Collected data
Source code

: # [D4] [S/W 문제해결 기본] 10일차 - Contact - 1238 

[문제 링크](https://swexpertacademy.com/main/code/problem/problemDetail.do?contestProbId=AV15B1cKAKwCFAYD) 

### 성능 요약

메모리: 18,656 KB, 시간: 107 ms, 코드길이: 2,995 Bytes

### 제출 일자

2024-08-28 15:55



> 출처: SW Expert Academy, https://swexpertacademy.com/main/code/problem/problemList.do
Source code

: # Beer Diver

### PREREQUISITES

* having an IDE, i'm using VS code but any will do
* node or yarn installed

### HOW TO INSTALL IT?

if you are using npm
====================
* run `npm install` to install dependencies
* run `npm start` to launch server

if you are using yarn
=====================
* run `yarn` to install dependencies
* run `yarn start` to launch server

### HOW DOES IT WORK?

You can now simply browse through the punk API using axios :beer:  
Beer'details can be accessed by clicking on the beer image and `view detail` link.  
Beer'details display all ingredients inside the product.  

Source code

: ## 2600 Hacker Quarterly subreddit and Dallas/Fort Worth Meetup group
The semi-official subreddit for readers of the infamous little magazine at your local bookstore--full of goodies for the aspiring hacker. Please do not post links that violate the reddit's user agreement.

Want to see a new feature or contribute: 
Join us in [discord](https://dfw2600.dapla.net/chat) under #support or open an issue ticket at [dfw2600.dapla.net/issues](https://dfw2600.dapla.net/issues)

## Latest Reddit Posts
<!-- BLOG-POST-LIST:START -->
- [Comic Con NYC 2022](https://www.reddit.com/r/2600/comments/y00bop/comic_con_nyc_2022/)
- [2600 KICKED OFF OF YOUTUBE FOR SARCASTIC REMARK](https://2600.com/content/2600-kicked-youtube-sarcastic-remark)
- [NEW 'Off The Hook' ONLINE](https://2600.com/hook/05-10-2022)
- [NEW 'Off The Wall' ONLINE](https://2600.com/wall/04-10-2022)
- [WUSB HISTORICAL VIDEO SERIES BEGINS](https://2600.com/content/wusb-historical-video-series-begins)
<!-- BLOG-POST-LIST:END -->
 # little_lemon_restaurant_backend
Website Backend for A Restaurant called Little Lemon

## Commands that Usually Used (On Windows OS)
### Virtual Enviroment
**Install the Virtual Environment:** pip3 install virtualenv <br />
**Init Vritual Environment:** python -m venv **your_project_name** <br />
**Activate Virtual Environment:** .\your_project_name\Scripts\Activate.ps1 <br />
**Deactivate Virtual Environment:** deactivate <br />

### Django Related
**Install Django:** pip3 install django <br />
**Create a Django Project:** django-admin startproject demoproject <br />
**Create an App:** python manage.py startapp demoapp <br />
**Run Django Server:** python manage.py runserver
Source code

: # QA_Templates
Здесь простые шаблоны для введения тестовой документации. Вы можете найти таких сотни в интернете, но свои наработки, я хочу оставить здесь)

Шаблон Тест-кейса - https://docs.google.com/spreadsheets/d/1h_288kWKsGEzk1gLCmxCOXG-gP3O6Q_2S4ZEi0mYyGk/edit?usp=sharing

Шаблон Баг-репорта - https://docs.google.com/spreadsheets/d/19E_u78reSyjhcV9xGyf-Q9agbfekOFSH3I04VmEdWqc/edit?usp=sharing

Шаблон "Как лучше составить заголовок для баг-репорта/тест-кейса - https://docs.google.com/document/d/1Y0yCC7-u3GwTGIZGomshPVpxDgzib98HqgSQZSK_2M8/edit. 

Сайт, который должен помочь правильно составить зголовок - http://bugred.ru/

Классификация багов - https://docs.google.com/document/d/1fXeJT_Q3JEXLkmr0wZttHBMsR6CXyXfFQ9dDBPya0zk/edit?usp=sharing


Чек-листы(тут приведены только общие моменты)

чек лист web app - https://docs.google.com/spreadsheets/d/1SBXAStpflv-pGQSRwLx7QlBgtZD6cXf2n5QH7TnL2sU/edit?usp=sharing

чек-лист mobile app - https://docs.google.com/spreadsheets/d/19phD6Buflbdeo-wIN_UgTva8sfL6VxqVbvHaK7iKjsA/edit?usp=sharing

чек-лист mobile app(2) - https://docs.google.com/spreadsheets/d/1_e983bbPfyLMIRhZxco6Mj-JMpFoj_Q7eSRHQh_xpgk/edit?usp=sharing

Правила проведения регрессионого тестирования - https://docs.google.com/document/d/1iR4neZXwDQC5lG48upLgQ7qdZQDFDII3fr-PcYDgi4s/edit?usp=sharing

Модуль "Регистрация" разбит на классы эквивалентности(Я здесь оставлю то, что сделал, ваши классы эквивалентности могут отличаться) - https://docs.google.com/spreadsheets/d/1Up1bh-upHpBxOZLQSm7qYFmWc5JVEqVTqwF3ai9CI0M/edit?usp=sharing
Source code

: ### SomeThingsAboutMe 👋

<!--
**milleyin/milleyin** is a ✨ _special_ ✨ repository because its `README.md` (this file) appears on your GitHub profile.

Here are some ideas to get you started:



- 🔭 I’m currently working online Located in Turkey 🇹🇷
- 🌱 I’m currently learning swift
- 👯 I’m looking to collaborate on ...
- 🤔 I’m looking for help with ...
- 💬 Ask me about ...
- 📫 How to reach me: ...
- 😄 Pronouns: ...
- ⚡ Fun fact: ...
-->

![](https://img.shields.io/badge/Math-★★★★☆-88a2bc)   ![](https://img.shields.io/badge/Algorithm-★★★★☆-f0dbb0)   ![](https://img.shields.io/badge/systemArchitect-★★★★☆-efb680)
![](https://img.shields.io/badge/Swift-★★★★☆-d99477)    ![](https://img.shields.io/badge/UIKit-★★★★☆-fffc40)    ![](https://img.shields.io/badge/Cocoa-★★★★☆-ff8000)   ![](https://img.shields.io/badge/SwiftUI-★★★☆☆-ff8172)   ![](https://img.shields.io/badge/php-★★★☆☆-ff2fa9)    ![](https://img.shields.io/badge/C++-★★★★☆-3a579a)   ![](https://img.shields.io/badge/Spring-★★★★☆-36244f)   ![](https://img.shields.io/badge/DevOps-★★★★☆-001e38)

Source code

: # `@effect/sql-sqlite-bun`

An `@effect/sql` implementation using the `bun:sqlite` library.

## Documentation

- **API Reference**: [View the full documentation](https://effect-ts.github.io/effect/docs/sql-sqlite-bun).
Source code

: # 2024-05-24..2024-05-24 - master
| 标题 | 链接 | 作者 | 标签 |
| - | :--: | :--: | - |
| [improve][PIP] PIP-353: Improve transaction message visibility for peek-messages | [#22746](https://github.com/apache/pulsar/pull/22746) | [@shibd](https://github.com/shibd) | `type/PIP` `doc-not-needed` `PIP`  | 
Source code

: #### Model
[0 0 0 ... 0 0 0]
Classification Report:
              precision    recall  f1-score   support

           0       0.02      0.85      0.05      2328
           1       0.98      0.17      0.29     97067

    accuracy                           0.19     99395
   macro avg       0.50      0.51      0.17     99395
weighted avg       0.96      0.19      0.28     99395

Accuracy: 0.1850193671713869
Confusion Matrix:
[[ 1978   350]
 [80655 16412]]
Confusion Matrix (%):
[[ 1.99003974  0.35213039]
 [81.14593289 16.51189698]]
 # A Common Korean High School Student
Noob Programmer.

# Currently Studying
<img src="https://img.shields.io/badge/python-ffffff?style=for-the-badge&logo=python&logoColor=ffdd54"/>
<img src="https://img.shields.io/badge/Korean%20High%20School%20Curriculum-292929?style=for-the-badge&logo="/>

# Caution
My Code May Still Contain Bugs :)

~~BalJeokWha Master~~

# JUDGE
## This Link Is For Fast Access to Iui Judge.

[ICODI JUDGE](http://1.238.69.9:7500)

#### Your task:
Copy out all the entries shown above, character for character.

#### Output:
Source code

: # [D4] [S/W 문제해결 기본] 10일차 - Contact - 1238 

[문제 링크](https://swexpertacademy.com/main/code/problem/problemDetail.do?contestProbId=AV15B1cKAKwCFAYD) 

### 성능 요약

메모리: 18,656 KB, 시간: 107 ms, 코드길이: 2,995 Bytes

### 제출 일자

2024-08-28 15:55



> 출처: SW Expert Academy, https://swexpertacademy.com/main/code/problem/problemList.do
Source code

: # Beer Diver

### PREREQUISITES

* having an IDE, i'm using VS code but any will do
* node or yarn installed

### HOW TO INSTALL IT?

if you are using npm
====================
* run `npm install` to install dependencies
* run `npm start` to launch server

if you are using yarn
=====================
* run `yarn` to install dependencies
* run `yarn start` to launch server

### HOW DOES IT WORK?

You can now simply browse through the punk API using axios :beer:  
Beer'details can be accessed by clicking on the beer image and `view detail` link.  
Beer'details display all ingredients inside the product.  

Source code

: ## 2600 Hacker Quarterly subreddit and Dallas/Fort Worth Meetup group
The semi-official subreddit for readers of the infamous little magazine at your local bookstore--full of goodies for the aspiring hacker. Please do not post links that violate the reddit's user agreement.

Want to see a new feature or contribute: 
Join us in [discord](https://dfw2600.dapla.net/chat) under #support or open an issue ticket at [dfw2600.dapla.net/issues](https://dfw2600.dapla.net/issues)

## Latest Reddit Posts
<!-- BLOG-POST-LIST:START -->
- [Comic Con NYC 2022](https://www.reddit.com/r/2600/comments/y00bop/comic_con_nyc_2022/)
- [2600 KICKED OFF OF YOUTUBE FOR SARCASTIC REMARK](https://2600.com/content/2600-kicked-youtube-sarcastic-remark)
- [NEW 'Off The Hook' ONLINE](https://2600.com/hook/05-10-2022)
- [NEW 'Off The Wall' ONLINE](https://2600.com/wall/04-10-2022)
- [WUSB HISTORICAL VIDEO SERIES BEGINS](https://2600.com/content/wusb-historical-video-series-begins)
<!-- BLOG-POST-LIST:END -->
 # little_lemon_restaurant_backend
Website Backend for A Restaurant called Little Lemon

## Commands that Usually Used (On Windows OS)
### Virtual Enviroment
**Install the Virtual Environment:** pip3 install virtualenv <br />
**Init Vritual Environment:** python -m venv **your_project_name** <br />
**Activate Virtual Environment:** .\your_project_name\Scripts\Activate.ps1 <br />
**Deactivate Virtual Environment:** deactivate <br />

### Django Related
**Install Django:** pip3 install django <br />
**Create a Django Project:** django-admin startproject demoproject <br />
**Create an App:** python manage.py startapp demoapp <br />
**Run Django Server:** python manage.py runserver
Source code

: # QA_Templates
Здесь простые шаблоны для введения тестовой документации. Вы можете найти таких сотни в интернете, но свои наработки, я хочу оставить здесь)

Шаблон Тест-кейса - https://docs.google.com/spreadsheets/d/1h_288kWKsGEzk1gLCmxCOXG-gP3O6Q_2S4ZEi0mYyGk/edit?usp=sharing

Шаблон Баг-репорта - https://docs.google.com/spreadsheets/d/19E_u78reSyjhcV9xGyf-Q9agbfekOFSH3I04VmEdWqc/edit?usp=sharing

Шаблон "Как лучше составить заголовок для баг-репорта/тест-кейса - https://docs.google.com/document/d/1Y0yCC7-u3GwTGIZGomshPVpxDgzib98HqgSQZSK_2M8/edit. 

Сайт, который должен помочь правильно составить зголовок - http://bugred.ru/

Классификация багов - https://docs.google.com/document/d/1fXeJT_Q3JEXLkmr0wZttHBMsR6CXyXfFQ9dDBPya0zk/edit?usp=sharing


Чек-листы(тут приведены только общие моменты)

чек лист web app - https://docs.google.com/spreadsheets/d/1SBXAStpflv-pGQSRwLx7QlBgtZD6cXf2n5QH7TnL2sU/edit?usp=sharing

чек-лист mobile app - https://docs.google.com/spreadsheets/d/19phD6Buflbdeo-wIN_UgTva8sfL6VxqVbvHaK7iKjsA/edit?usp=sharing

чек-лист mobile app(2) - https://docs.google.com/spreadsheets/d/1_e983bbPfyLMIRhZxco6Mj-JMpFoj_Q7eSRHQh_xpgk/edit?usp=sharing

Правила проведения регрессионого тестирования - https://docs.google.com/document/d/1iR4neZXwDQC5lG48upLgQ7qdZQDFDII3fr-PcYDgi4s/edit?usp=sharing

Модуль "Регистрация" разбит на классы эквивалентности(Я здесь оставлю то, что сделал, ваши классы эквивалентности могут отличаться) - https://docs.google.com/spreadsheets/d/1Up1bh-upHpBxOZLQSm7qYFmWc5JVEqVTqwF3ai9CI0M/edit?usp=sharing
Source code

: ### SomeThingsAboutMe 👋

<!--
**milleyin/milleyin** is a ✨ _special_ ✨ repository because its `README.md` (this file) appears on your GitHub profile.

Here are some ideas to get you started:



- 🔭 I’m currently working online Located in Turkey 🇹🇷
- 🌱 I’m currently learning swift
- 👯 I’m looking to collaborate on ...
- 🤔 I’m looking for help with ...
- 💬 Ask me about ...
- 📫 How to reach me: ...
- 😄 Pronouns: ...
- ⚡ Fun fact: ...
-->

![](https://img.shields.io/badge/Math-★★★★☆-88a2bc)   ![](https://img.shields.io/badge/Algorithm-★★★★☆-f0dbb0)   ![](https://img.shields.io/badge/systemArchitect-★★★★☆-efb680)
![](https://img.shields.io/badge/Swift-★★★★☆-d99477)    ![](https://img.shields.io/badge/UIKit-★★★★☆-fffc40)    ![](https://img.shields.io/badge/Cocoa-★★★★☆-ff8000)   ![](https://img.shields.io/badge/SwiftUI-★★★☆☆-ff8172)   ![](https://img.shields.io/badge/php-★★★☆☆-ff2fa9)    ![](https://img.shields.io/badge/C++-★★★★☆-3a579a)   ![](https://img.shields.io/badge/Spring-★★★★☆-36244f)   ![](https://img.shields.io/badge/DevOps-★★★★☆-001e38)

Source code

: # `@effect/sql-sqlite-bun`

An `@effect/sql` implementation using the `bun:sqlite` library.

## Documentation

- **API Reference**: [View the full documentation](https://effect-ts.github.io/effect/docs/sql-sqlite-bun).
Source code

: # 2024-05-24..2024-05-24 - master
| 标题 | 链接 | 作者 | 标签 |
| - | :--: | :--: | - |
| [improve][PIP] PIP-353: Improve transaction message visibility for peek-messages | [#22746](https://github.com/apache/pulsar/pull/22746) | [@shibd](https://github.com/shibd) | `type/PIP` `doc-not-needed` `PIP`  | 
Source code

: #### Model
[0 0 0 ... 0 0 0]
Classification Report:
              precision    recall  f1-score   support

           0       0.02      0.85      0.05      2328
           1       0.98      0.17      0.29     97067

    accuracy                           0.19     99395
   macro avg       0.50      0.51      0.17     99395
weighted avg       0.96      0.19      0.28     99395

Accuracy: 0.1850193671713869
Confusion Matrix:
[[ 1978   350]
 [80655 16412]]
Confusion Matrix (%):
[[ 1.99003974  0.35213039]
 [81.14593289 16.51189698]]
 # A Common Korean High School Student
Noob Programmer.

# Currently Studying
<img src="https://img.shields.io/badge/python-ffffff?style=for-the-badge&logo=python&logoColor=ffdd54"/>
<img src="https://img.shields.io/badge/Korean%20High%20School%20Curriculum-292929?style=for-the-badge&logo="/>

# Caution
My Code May Still Contain Bugs :)

~~BalJeokWha Master~~

# JUDGE
## This Link Is For Fast Access to Iui Judge.

[ICODI JUDGE](http://1.238.69.9:7500)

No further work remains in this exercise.